=== PROBLEM STATEMENT ===
Transcribe the data below verbatim from the line with "For network simulations" to the line with "a brief explanation". Include both of those lines.

Saved data entries
****************************************
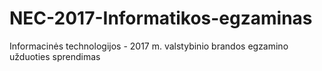# NEC-2017-Informatikos-egzaminas
Informacinės technologijos - 2017 m. valstybinio brandos egzamino užduoties sprendimas

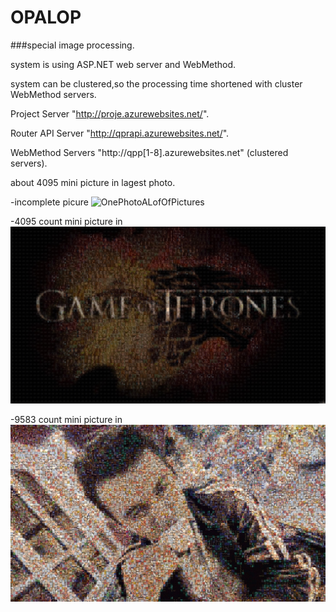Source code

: # OPALOP
###special image processing.

system is using ASP.NET web server and WebMethod.

system can be clustered,so the processing time shortened with cluster WebMethod servers.

Project Server "http://proje.azurewebsites.net/".

Router API Server "http://qprapi.azurewebsites.net/".

WebMethod Servers "http://qpp[1-8].azurewebsites.net" (clustered servers).

about 4095 mini picture in lagest photo.

-incomplete picure
![OnePhotoALofOfPictures](https://raw.githubusercontent.com/MSAlih1/OPALOP-Picture-Mosaic/master/20x20_test.jpg)

-4095 count mini picture in
![OnePhotoALofOfPictures](https://raw.githubusercontent.com/MSAlih1/OPALOP/master/game-of-thornes-opalop.jpg)

-9583 count mini picture in
![OnePhotoALofOfPictures](https://raw.githubusercontent.com/MSAlih1/OPALOP/master/self-test-24x24-opalop.jpg)
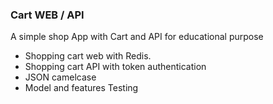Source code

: ### Cart WEB / API

A simple shop App with Cart and API for educational purpose

* Shopping cart web with Redis.
* Shopping cart API with token authentication
* JSON camelcase
* Model and features Testing






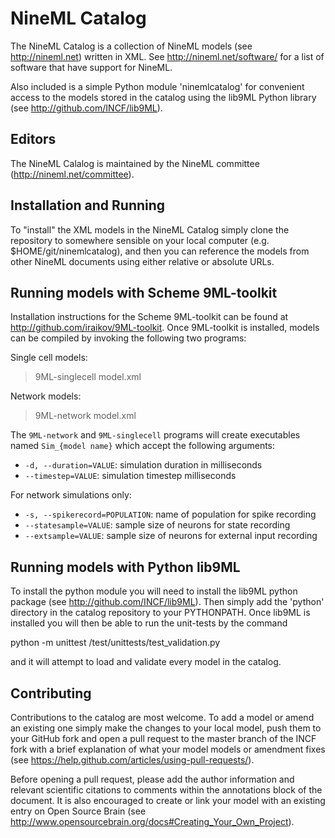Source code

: NineML Catalog
========

The NineML Catalog is a collection of NineML models (see http://nineml.net)
written in XML. See http://nineml.net/software/ for a list of software that
have support for NineML.

Also included is a simple Python module 'ninemlcatalog'
for convenient access to the models stored in the catalog using the lib9ML
Python library (see http://github.com/INCF/lib9ML).


Editors
---

The NineML Calalog is maintained by the NineML committee
(http://nineml.net/committee).


Installation and Running
---

To "install" the XML models in the NineML Catalog simply clone the repository
to somewhere sensible on your local computer (e.g. $HOME/git/ninemlcatalog),
and then you can reference the models from other NineML documents using either
relative or absolute URLs.

Running models with Scheme 9ML-toolkit
----

Installation instructions for the Scheme 9ML-toolkit can be found at
http://github.com/iraikov/9ML-toolkit. Once 9ML-toolkit is installed,
models can be compiled by invoking the following two programs:

Single cell models: 

> 9ML-singlecell model.xml

Network models: 

> 9ML-network model.xml

The `9ML-network` and `9ML-singlecell` programs will create
executables named `Sim_{model name}` which accept the following
arguments:

* `-d, --duration=VALUE`:  simulation duration in milliseconds
* `--timestep=VALUE`:  simulation timestep milliseconds

For network simulations only:

* `-s, --spikerecord=POPULATION`:  name of population for spike recording
* `--statesample=VALUE`:  sample size of neurons for state recording
* `--extsample=VALUE`:  sample size of neurons for external input recording


Running models with Python lib9ML
----

To install the python module you will need to install the lib9ML python package
(see http://github.com/INCF/lib9ML). Then simply add the 'python' directory in
the catalog repository to your PYTHONPATH. Once lib9ML is installed you will
then be able to run the unit-tests by the command
 
  python -m unittest <ninemlcatlog-home>/test/unittests/test_validation.py
  
and it will attempt to load and validate every model in the catalog.


Contributing
---

Contributions to the catalog are most welcome. To add a model or amend an 
existing one simply make the changes to your local model, push them to your
GitHub fork and open a pull request to the master branch of the INCF fork with
a brief explanation of what your model models or amendment fixes
(see https://help.github.com/articles/using-pull-requests/).

Before opening a pull request, please add the author information and relevant 
scientific citations to comments within the annotations block of the document.
It is also encouraged to create or link your model with an existing entry on
Open Source Brain
(see http://www.opensourcebrain.org/docs#Creating_Your_Own_Project).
****************************************
=== EXPECTED OUTPUT ===
For network simulations only:

* `-s, --spikerecord=POPULATION`:  name of population for spike recording
* `--statesample=VALUE`:  sample size of neurons for state recording
* `--extsample=VALUE`:  sample size of neurons for external input recording


Running models with Python lib9ML
----

To install the python module you will need to install the lib9ML python package
(see http://github.com/INCF/lib9ML). Then simply add the 'python' directory in
the catalog repository to your PYTHONPATH. Once lib9ML is installed you will
then be able to run the unit-tests by the command
 
  python -m unittest <ninemlcatlog-home>/test/unittests/test_validation.py
  
and it will attempt to load and validate every model in the catalog.


Contributing
---

Contributions to the catalog are most welcome. To add a model or amend an 
existing one simply make the changes to your local model, push them to your
GitHub fork and open a pull request to the master branch of the INCF fork with
a brief explanation of what your model models or amendment fixes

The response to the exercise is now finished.